Graphics/Picture AI Tools
- Drafted.AI – Drafted is an AI floor plan generator that turns rough constraints (rooms, sizes, square footage) into multiple downloadable house plans with matching 3D exterior renders in seconds.
Video Editing AI
- Heygen – My go-to AI tool for creating short or long videos. I have used it to create professional reels by just uploading a set of videos, photos and audio files. It takes some time to generate the content to your liking, but it is a much easier and cheaper tool than others I have tried.
- Invideo AI – I stumbled upon this video-generating AI while searching. LLMs gave it a high score and recommended using it. It took me more time and more money than I achieved with HeyGen. They might improve over time, but for now, Heygen is my favourite.
- PixVerse – Another tool to create videos with just prompts, but I have found it a bit slow at times and more expensive than Heygen
- Sora – This was my go-to before OpenAI pulled the plug. Just leaving the link here in case they resuscitate this tool in future.
Cross-LLM Tools
- Lorka AI – If you subscribe to multiple LLM like ChatGPT, Claude, Gemini, Grok or others, you can now access all them through one workspace. You can write your prompt once and see every model’s response side-by-side. Use the best one and compare them side-by-side.
Agentic AI Tools
- Arcade – Arcade is a production MCP runtime that gives AI agents the ability to take real actions across the services your team already uses. It handles OAuth, keeps tokens server-side and exposes 7,000+ pre-built integrations (Gmail, Slack, GitHub, Notion, Salesforce, Reddit and more) so agents can act as you, with your exact permissions, without the language model ever touching a credential.
Productivity AI Tools
- Wisdom AI – Wisdom AI is a conversational business intelligence platform that lets you ask plain-language questions about your company’s data and get charts, trends and analysis back in seconds. It connects to your data warehouse, learns how your metrics are structured and replaces a chunk of the work analysts used to do by hand. Think of it as a research analyst that never sleeps, sitting on top of Snowflake or BigQuery.
- Kickresume – A site which provides a lot of templates, AI writer and tech-ready resume. Most companies today use Applicant Tracking Systems (ATS). It’s basically software that scans your resume before a real person even sees it. If your CV doesn’t include the right keywords or isn’t formatted as the systems expect, it might be filtered out automatically. You can ask ChatGPT or Claude to do the same.
Vibe Coding AI Tools
- Lovable – I can’t stop using this website! I designed cool-looking (not fully functional) websites on this site within minutes. I also developed a few web apps using this tool. It’s intuitive, fast, creative and easy! Has a generous free tier. I haven’t paid for any of the stuff I designed so far, nor do I have a subscription. Love it!
- Weweb – Build websites, dashboard and apps just through prompts.
- Stitch – I wish Google kept all their tools in one place! This is the vibe coding tool from Google – looks a bit like Figma. It is a good UX design tool (not a full-fledged app development tool).
- Replit – A very popular vibe-coding AI tool – I have not used but my friends rave about it. It is known for building apps and websites end-to-end, including the backend database.
Dev AI Tools
- Bolt.new – An in-browser dev environment that turns a one-line prompt into a working full-stack app. It writes the code, runs it in a sandboxed Node environment and gives you a live URL with no local setup.

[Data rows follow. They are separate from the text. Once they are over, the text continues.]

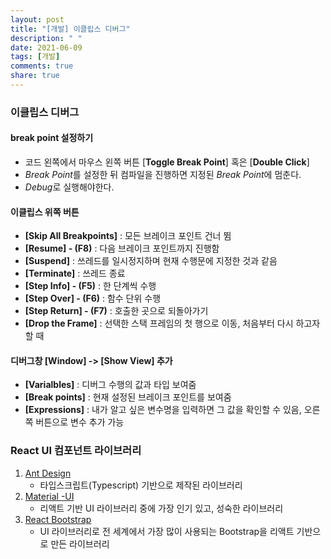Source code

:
 ```yaml
---
layout: post
title: "[개발] 이클립스 디버그"
description: " "
date: 2021-06-09
tags: [개발]
comments: true
share: true
---
```


### 이클립스 디버그

#### break point 설정하기

* 코드 왼쪽에서 마우스 왼쪽 버튼 [**Toggle Break Point**] 혹은 [**Double Click**]
* *Break Point*를 설정한 뒤 컴파일을 진행하면 지정된 *Break Point*에 멈춘다.
* *Debug*로 실행해야한다.

#### 이클립스 위쪽 버튼

* **[Skip All Breakpoints]** : 모든 브레이크 포인트 건너 뜀
* **[Resume] - (F8)** : 다음 브레이크 포인트까지 진행함
* **[Suspend]** : 쓰레드를 일시정지하며 현재 수행문에 지정한 것과 같음
* **[Terminate]** : 쓰레드 종료
* **[Step Info] - (F5)** : 한 단계씩 수행
* **[Step Over] - (F6)** : 함수 단위 수행
* **[Step Return] - (F7)** : 호출한 곳으로 되돌아가기
* **[Drop the Frame]** : 선택한 스택 프레임의 첫 행으로 이동, 처음부터 다시 하고자 할 때

#### 디버그창 [Window] -> [Show View] 추가

* **[Varialbles]** : 디버그 수행의 값과 타입 보여줌
* **[Break points]** : 현재 설정된 브레이크 포인트를 보여줌
* **[Expressions]** : 내가 알고 싶은 변수명을 입력하면 그 값을 확인할 수 있음, 오른쪽 버튼으로 변수 추가 가능





### React UI 컴포넌트 라이브러리

1. [Ant Design](https://ant.design/)
   * 타입스크립트(Typescript) 기반으로 제작된 라이브러리
2. [Material -UI](https://material-ui.com/)
   * 리액트 기반 UI 라이브러리 중에 가장 인기 있고, 성숙한 라이브러리
3. [React Bootstrap](https://react-bootstrap.github.io/)
   * UI 라이브러리로 전 세계에서 가장 많이 사용되는 Bootstrap을 리액트 기반으로 만든 라이브러리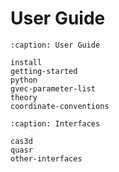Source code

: # User Guide

```{toctree}
:caption: User Guide

install
getting-started
python
gvec-parameter-list
theory
coordinate-conventions
```

```{toctree}
:caption: Interfaces

cas3d
quasr
other-interfaces
```
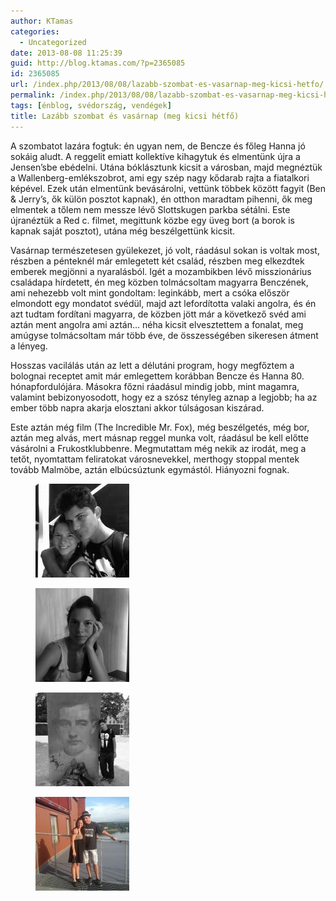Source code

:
 ```yaml
---
author: KTamas
categories:
  - Uncategorized
date: 2013-08-08 11:25:39
guid: http://blog.ktamas.com/?p=2365085
id: 2365085
url: /index.php/2013/08/08/lazabb-szombat-es-vasarnap-meg-kicsi-hetfo/
permalink: /index.php/2013/08/08/lazabb-szombat-es-vasarnap-meg-kicsi-hetfo/
tags: [énblog, svédország, vendégek]
title: Lazább szombat és vasárnap (meg kicsi hétfő)
---
```


A szombatot lazára fogtuk: én ugyan nem, de Bencze és főleg Hanna jó sokáig aludt. A reggelit emiatt kollektíve kihagytuk és elmentünk újra a Jensen&#8217;sbe ebédelni. Utána bóklásztunk kicsit a városban, majd megnéztük a Wallenberg-emlékszobrot, ami egy szép nagy kődarab rajta a fiatalkori képével. Ezek után elmentünk bevásárolni, vettünk többek között fagyit (Ben & Jerry&#8217;s, ők külön posztot kapnak), én otthon maradtam pihenni, ők meg elmentek a tőlem nem messze lévő Slottskugen parkba sétálni. Este újranéztük a Red c. filmet, megittunk közbe egy üveg bort (a borok is kapnak saját posztot), utána még beszélgettünk kicsit.

Vasárnap természetesen gyülekezet, jó volt, ráadásul sokan is voltak most, részben a pénteknél már emlegetett két család, részben meg elkezdtek emberek megjönni a nyaralásból. Igét a mozambikben lévő misszionárius családapa hírdetett, én meg közben tolmácsoltam magyarra Benczének, ami nehezebb volt mint gondoltam: leginkább, mert a csóka először elmondott egy mondatot svédül, majd azt lefordította valaki angolra, és én azt tudtam fordítani magyarra, de közben jött már a következő svéd ami aztán ment angolra ami aztán&#8230; néha kicsit elvesztettem a fonalat, meg amúgyse tolmácsoltam már több éve, de összességében sikeresen átment a lényeg.

Hosszas vacilálás után az lett a délutáni program, hogy megfőztem a bolognai receptet amit már emlegettem korábban Bencze és Hanna 80. hónapfordulójára. Másokra főzni ráadásul mindig jobb, mint magamra, valamint bebizonyosodott, hogy ez a szósz tényleg aznap a legjobb; ha az ember több napra akarja elosztani akkor túlságosan kiszárad.

Este aztán még film (The Incredible Mr. Fox), még beszélgetés, még bor, aztán meg alvás, mert másnap reggel munka volt, ráadásul be kell előtte vásárolni a Frukostklubbenre. Megmutattam még nekik az irodát, meg a tetőt, nyomtattam feliratokat városnevekkel, merthogy stoppal mentek tovább Malmöbe, aztán elbúcsúztunk egymástól. Hiányozni fognak.

<div id='gallery-13' class='gallery galleryid-2365085 gallery-columns-3 gallery-size-thumbnail'>
  <figure class='gallery-item'> 
  
  <div class='gallery-icon landscape'>
    <a href='/wp-content/uploads/2013/08/2013-07-27-12.38.40.jpg'><img width="150" height="150" src="/wp-content/uploads/2013/08/2013-07-27-12.38.40-150x150.jpg" class="attachment-thumbnail size-thumbnail" alt="" /></a>
  </div></figure><figure class='gallery-item'> 
  
  <div class='gallery-icon landscape'>
    <a href='/wp-content/uploads/2013/08/2013-07-27-12.56.53.jpg'><img width="150" height="150" src="/wp-content/uploads/2013/08/2013-07-27-12.56.53-150x150.jpg" class="attachment-thumbnail size-thumbnail" alt="" /></a>
  </div></figure><figure class='gallery-item'> 
  
  <div class='gallery-icon portrait'>
    <a href='/wp-content/uploads/2013/08/2013-07-27-14.54.06.jpg'><img width="150" height="150" src="/wp-content/uploads/2013/08/2013-07-27-14.54.06-150x150.jpg" class="attachment-thumbnail size-thumbnail" alt="" /></a>
  </div></figure><figure class='gallery-item'> 
  
  <div class='gallery-icon landscape'>
    <a href='/wp-content/uploads/2013/08/2013-07-29-08.03.56.jpg'><img width="150" height="150" src="/wp-content/uploads/2013/08/2013-07-29-08.03.56-150x150.jpg" class="attachment-thumbnail size-thumbnail" alt="" /></a>
  </div></figure>
</div>
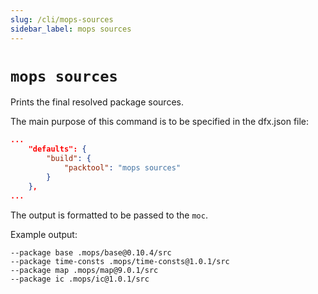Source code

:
 ```yaml
---
slug: /cli/mops-sources
sidebar_label: mops sources
---
```


# `mops sources`

Prints the final resolved package sources.

The main purpose of this command is to be specified in the dfx.json file:
```json
...
	"defaults": {
		"build": {
			"packtool": "mops sources"
		}
	},
...
```

The output is formatted to be passed to the `moc`.

Example output:
```
--package base .mops/base@0.10.4/src
--package time-consts .mops/time-consts@1.0.1/src
--package map .mops/map@9.0.1/src
--package ic .mops/ic@1.0.1/src
```
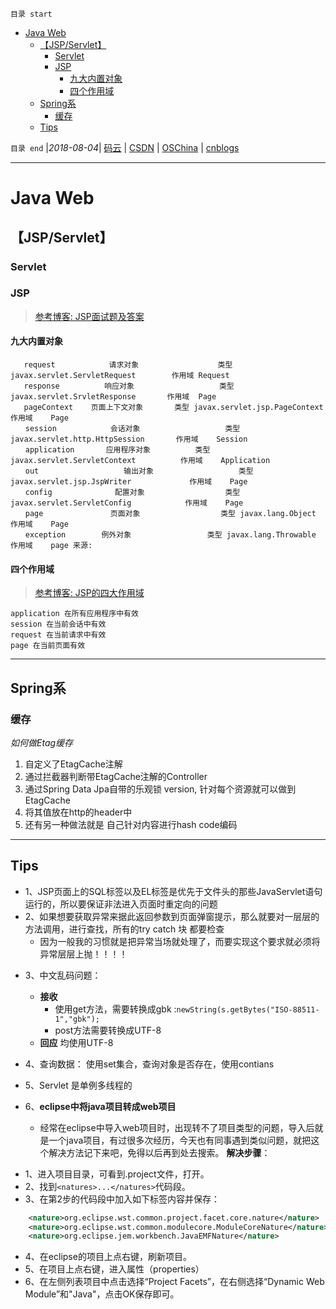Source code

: `目录 start`
 
- [Java Web](#java-web)
    - [【JSP/Servlet】](#jspservlet)
        - [Servlet](#servlet)
        - [JSP](#jsp)
            - [九大内置对象](#九大内置对象)
            - [四个作用域](#四个作用域)
    - [Spring系](#spring系)
        - [缓存](#缓存)
    - [Tips](#tips)

`目录 end` |_2018-08-04_| [码云](https://gitee.com/gin9) | [CSDN](http://blog.csdn.net/kcp606) | [OSChina](https://my.oschina.net/kcp1104) | [cnblogs](http://www.cnblogs.com/kuangcp)
****************************************
# Java Web
## 【JSP/Servlet】

### Servlet
### JSP
> [参考博客: JSP面试题及答案](http://www.cnblogs.com/iOS-mt/p/5717631.html)

#### 九大内置对象
```
   request            请求对象　                类型 javax.servlet.ServletRequest        作用域 Request
   response          响应对象                   类型 javax.servlet.SrvletResponse       作用域  Page
   pageContext    页面上下文对象       类型 javax.servlet.jsp.PageContext      作用域    Page
　　session            会话对象                   类型 javax.servlet.http.HttpSession       作用域    Session
　　application       应用程序对象          类型 javax.servlet.ServletContext          作用域    Application
　　out                   输出对象                   类型 javax.servlet.jsp.JspWriter             作用域    Page
　　config              配置对象                  类型 javax.servlet.ServletConfig            作用域    Page
　　page               页面对象                  类型 javax.lang.Object                            作用域    Page
　　exception        例外对象                 类型 javax.lang.Throwable                     作用域    page 来源: 
```
#### 四个作用域
> [参考博客: JSP的四大作用域](http://www.cnblogs.com/featherfly/p/3513656.html)
```
application 在所有应用程序中有效
session 在当前会话中有效
request 在当前请求中有效
page 在当前页面有效
```
**************************
## Spring系

### 缓存 

_如何做Etag缓存_
1. 自定义了EtagCache注解
2. 通过拦截器判断带EtagCache注解的Controller
3. 通过Spring Data Jpa自带的乐观锁 version, 针对每个资源就可以做到EtagCache
4. 将其值放在http的header中
5. 还有另一种做法就是 自己针对内容进行hash code编码

**************************** 
## Tips
- 1、JSP页面上的SQL标签以及EL标签是优先于文件头的那些JavaServlet语句运行的，所以要保证非法进入页面时重定向的问题
- 2、如果想要获取异常来据此返回参数到页面弹窗提示，那么就要对一层层的方法调用，进行查找，所有的try catch 块 都要检查
    - 因为一般我的习惯就是把异常当场就处理了，而要实现这个要求就必须将异常层层上抛！！！！
* 3、中文乱码问题：
    - **接收**
        - 使用get方法，需要转换成gbk :`newString(s.getBytes("ISO-88511-1","gbk");`
        - post方法需要转换成UTF-8
    - **回应** 均使用UTF-8

*  4、查询数据： 使用set集合，查询对象是否存在，使用contians
*  5、Servlet 是单例多线程的
*  6、**eclipse中将java项目转成web项目**
    *  经常在eclipse中导入web项目时，出现转不了项目类型的问题，导入后就是一个java项目，有过很多次经历，今天也有同事遇到类似问题，就把这个解决方法记下来吧，免得以后再到处去搜索。 
    **解决步骤**： 
  
-  1、进入项目目录，可看到.project文件，打开。 
-  2、找到`<natures>...</natures>`代码段。 
-  3、在第2步的代码段中加入如下标签内容并保存： 
 
``` xml
    <nature>org.eclipse.wst.common.project.facet.core.nature</nature>
    <nature>org.eclipse.wst.common.modulecore.ModuleCoreNature</nature> 
    <nature>org.eclipse.jem.workbench.JavaEMFNature</nature> 

``` 
- 4、在eclipse的项目上点右键，刷新项目。 
- 5、在项目上点右键，进入属性（properties） 
- 6、在左侧列表项目中点击选择“Project Facets”，在右侧选择“Dynamic Web Module”和"Java"，点击OK保存即可。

- Cursor – One of the first dedicated AIs to help write code in any language. This one is cheaper to use than Claude Code or OpenAI’s Codex.
Business AI Tools
- Tycoon AI – Helps build a one-person company with the help of AI Agents, who can help with marketing, sales, tech and other roles.
- Slideshot AI – Have you seen videos of products, services, applications or platforms in which they record their workflow and screenshots in a video format? This platform makes it easy to create such demos.